Work to be completed -
Check each line of the data, and copy those where "from" appears.

Exercise material -
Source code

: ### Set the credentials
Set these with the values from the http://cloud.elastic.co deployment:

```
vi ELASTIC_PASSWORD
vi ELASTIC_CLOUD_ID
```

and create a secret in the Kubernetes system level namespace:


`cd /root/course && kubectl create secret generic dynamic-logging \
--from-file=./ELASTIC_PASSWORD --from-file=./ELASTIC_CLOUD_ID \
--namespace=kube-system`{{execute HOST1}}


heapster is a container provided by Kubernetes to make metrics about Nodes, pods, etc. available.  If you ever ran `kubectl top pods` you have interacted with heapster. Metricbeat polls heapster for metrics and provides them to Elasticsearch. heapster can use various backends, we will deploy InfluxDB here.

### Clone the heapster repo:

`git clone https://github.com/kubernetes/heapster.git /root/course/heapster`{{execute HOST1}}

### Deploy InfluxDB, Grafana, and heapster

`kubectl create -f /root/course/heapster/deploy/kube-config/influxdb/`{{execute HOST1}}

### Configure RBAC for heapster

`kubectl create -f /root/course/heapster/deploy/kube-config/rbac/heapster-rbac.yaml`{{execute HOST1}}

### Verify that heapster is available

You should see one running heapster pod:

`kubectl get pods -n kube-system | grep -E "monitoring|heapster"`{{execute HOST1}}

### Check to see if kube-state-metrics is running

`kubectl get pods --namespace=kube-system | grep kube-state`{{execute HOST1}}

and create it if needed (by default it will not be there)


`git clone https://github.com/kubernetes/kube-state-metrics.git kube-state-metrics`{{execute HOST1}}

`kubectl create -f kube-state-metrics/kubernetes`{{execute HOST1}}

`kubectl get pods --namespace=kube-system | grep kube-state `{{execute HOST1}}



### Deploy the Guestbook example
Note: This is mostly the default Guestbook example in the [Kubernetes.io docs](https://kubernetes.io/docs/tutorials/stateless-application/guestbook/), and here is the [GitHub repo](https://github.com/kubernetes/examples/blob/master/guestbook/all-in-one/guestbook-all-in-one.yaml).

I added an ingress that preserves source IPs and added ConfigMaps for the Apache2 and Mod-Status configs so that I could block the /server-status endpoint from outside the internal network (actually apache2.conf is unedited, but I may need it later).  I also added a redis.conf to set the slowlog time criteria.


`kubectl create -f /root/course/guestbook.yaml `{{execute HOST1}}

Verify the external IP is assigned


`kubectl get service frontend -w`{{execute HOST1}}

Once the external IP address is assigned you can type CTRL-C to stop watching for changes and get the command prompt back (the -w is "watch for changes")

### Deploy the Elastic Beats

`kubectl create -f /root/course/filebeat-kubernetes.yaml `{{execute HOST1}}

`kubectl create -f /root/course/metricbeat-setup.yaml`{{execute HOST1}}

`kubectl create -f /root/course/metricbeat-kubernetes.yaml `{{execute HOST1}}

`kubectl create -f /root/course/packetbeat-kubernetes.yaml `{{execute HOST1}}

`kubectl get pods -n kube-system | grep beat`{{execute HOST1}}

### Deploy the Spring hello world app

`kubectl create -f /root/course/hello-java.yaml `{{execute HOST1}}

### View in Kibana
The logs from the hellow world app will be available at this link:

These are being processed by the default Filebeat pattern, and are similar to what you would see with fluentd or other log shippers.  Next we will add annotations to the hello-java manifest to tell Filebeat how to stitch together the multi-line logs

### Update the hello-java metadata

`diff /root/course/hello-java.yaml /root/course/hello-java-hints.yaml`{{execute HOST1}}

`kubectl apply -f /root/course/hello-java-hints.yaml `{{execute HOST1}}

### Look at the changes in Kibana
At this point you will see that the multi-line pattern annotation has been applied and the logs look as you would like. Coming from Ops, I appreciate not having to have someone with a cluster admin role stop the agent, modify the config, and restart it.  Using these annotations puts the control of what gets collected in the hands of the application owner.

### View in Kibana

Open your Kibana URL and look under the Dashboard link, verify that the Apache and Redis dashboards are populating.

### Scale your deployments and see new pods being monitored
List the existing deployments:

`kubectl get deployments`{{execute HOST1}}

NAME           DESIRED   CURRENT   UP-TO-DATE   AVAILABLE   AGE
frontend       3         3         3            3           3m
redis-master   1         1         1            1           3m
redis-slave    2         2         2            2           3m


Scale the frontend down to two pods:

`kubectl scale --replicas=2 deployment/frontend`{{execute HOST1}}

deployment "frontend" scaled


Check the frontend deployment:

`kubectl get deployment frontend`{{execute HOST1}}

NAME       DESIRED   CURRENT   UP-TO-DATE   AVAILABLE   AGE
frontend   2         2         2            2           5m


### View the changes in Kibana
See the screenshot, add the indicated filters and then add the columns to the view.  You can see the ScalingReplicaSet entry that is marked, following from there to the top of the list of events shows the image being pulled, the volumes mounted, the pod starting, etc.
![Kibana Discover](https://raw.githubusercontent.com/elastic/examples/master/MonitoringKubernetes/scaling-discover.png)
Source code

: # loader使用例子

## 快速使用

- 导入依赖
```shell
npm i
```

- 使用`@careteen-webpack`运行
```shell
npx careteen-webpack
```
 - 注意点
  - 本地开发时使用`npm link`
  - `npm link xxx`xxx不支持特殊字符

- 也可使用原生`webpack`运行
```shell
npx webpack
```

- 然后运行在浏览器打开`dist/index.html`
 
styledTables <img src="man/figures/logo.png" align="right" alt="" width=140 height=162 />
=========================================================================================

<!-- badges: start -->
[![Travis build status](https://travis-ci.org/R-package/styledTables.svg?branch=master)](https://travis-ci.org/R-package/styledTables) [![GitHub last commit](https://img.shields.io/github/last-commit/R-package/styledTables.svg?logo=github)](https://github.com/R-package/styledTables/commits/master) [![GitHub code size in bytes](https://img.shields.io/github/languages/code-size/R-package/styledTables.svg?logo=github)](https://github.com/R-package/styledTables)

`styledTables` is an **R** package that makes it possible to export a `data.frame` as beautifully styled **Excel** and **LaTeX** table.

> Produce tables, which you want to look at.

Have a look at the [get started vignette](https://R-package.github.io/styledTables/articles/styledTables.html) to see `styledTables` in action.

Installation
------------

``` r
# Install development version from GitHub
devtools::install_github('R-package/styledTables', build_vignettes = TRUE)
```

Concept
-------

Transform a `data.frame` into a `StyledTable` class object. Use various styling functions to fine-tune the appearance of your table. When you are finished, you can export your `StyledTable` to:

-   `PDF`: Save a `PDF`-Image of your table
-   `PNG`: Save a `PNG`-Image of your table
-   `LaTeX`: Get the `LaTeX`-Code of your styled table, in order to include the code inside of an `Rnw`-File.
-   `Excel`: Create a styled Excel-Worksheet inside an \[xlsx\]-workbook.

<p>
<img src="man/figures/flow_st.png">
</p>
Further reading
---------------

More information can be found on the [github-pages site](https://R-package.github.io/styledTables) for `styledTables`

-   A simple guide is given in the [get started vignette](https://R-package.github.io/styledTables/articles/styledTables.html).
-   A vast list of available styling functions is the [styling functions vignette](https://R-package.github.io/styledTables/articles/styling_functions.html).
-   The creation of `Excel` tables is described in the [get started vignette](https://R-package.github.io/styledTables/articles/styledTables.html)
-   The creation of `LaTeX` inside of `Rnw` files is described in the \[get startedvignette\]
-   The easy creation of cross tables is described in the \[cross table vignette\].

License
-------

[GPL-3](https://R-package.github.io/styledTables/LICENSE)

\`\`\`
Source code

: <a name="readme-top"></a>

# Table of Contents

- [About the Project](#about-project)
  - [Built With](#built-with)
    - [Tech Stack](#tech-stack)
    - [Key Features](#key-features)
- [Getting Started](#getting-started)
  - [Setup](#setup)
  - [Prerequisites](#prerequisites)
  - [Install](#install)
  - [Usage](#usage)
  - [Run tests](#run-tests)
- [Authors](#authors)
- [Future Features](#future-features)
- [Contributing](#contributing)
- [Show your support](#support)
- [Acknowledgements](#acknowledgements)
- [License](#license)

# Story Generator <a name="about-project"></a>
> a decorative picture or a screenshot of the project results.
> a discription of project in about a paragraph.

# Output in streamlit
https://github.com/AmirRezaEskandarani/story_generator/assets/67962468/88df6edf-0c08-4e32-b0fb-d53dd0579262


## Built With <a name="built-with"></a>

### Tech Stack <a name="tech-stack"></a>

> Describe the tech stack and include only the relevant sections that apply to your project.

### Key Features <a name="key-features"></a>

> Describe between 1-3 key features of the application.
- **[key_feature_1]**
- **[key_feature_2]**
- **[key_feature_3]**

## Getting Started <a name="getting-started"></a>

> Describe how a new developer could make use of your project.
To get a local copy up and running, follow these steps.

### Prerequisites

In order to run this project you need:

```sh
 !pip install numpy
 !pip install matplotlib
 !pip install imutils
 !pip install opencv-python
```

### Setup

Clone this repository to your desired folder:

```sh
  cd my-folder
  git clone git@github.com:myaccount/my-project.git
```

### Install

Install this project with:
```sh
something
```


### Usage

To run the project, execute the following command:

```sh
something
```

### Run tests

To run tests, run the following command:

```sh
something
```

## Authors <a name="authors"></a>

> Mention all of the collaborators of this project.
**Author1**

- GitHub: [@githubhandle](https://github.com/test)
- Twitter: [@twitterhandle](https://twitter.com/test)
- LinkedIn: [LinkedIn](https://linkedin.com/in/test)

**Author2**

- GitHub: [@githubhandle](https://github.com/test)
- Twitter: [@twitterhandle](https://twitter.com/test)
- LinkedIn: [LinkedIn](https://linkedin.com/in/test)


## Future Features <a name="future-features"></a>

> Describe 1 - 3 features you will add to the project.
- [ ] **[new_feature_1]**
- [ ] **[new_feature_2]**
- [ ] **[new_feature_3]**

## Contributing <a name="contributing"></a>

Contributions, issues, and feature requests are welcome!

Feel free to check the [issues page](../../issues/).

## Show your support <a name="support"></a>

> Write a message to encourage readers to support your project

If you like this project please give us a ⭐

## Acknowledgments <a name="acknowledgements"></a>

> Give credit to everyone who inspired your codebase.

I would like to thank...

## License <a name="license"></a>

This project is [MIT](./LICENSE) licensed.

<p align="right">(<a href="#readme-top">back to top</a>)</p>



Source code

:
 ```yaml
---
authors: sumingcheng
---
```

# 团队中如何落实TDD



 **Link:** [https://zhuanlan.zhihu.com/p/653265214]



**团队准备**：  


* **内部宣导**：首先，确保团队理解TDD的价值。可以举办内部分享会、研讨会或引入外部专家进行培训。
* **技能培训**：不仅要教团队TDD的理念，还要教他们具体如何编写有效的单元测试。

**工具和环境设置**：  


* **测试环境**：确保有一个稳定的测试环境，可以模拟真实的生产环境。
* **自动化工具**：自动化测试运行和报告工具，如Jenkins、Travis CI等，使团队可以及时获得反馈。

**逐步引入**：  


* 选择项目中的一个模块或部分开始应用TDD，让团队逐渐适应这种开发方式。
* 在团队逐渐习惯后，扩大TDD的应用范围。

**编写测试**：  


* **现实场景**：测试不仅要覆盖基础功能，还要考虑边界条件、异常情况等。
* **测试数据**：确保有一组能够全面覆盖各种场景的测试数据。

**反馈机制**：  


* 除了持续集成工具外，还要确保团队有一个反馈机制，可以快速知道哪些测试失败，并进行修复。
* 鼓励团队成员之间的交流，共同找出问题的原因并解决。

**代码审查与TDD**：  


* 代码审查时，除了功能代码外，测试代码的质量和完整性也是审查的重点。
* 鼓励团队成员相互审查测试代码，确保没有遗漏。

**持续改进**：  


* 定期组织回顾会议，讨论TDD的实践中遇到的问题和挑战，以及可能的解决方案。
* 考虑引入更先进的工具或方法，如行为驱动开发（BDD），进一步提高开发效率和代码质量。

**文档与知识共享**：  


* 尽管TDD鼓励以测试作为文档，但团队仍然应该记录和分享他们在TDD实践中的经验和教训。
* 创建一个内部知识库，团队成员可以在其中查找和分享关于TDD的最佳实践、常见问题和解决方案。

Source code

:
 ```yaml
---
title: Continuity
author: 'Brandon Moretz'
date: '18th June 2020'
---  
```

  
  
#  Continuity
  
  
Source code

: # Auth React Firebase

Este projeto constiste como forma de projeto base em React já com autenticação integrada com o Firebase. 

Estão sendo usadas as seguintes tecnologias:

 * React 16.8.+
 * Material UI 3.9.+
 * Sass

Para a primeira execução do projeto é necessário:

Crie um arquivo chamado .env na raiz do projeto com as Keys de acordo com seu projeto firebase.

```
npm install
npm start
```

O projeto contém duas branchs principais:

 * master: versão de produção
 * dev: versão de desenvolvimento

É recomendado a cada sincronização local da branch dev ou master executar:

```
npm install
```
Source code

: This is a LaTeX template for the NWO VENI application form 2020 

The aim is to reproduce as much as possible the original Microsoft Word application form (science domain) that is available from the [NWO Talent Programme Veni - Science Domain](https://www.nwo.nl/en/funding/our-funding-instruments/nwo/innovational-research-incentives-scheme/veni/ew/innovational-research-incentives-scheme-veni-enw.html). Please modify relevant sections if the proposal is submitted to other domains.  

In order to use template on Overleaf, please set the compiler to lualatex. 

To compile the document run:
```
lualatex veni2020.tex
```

Response to the exercise -
Set these with the values from the http://cloud.elastic.co deployment:
--from-file=./ELASTIC_PASSWORD --from-file=./ELASTIC_CLOUD_ID \
I added an ingress that preserves source IPs and added ConfigMaps for the Apache2 and Mod-Status configs so that I could block the /server-status endpoint from outside the internal network (actually apache2.conf is unedited, but I may need it later).  I also added a redis.conf to set the slowlog time criteria.
The logs from the hellow world app will be available at this link:
At this point you will see that the multi-line pattern annotation has been applied and the logs look as you would like. Coming from Ops, I appreciate not having to have someone with a cluster admin role stop the agent, modify the config, and restart it.  Using these annotations puts the control of what gets collected in the hands of the application owner.
See the screenshot, add the indicated filters and then add the columns to the view.  You can see the ScalingReplicaSet entry that is marked, following from there to the top of the list of events shows the image being pulled, the volumes mounted, the pod starting, etc.
# Install development version from GitHub
The aim is to reproduce as much as possible the original Microsoft Word application form (science domain) that is available from the [NWO Talent Programme Veni - Science Domain](https://www.nwo.nl/en/funding/our-funding-instruments/nwo/innovational-research-incentives-scheme/veni/ew/innovational-research-incentives-scheme-veni-enw.html). Please modify relevant sections if the proposal is submitted to other domains.  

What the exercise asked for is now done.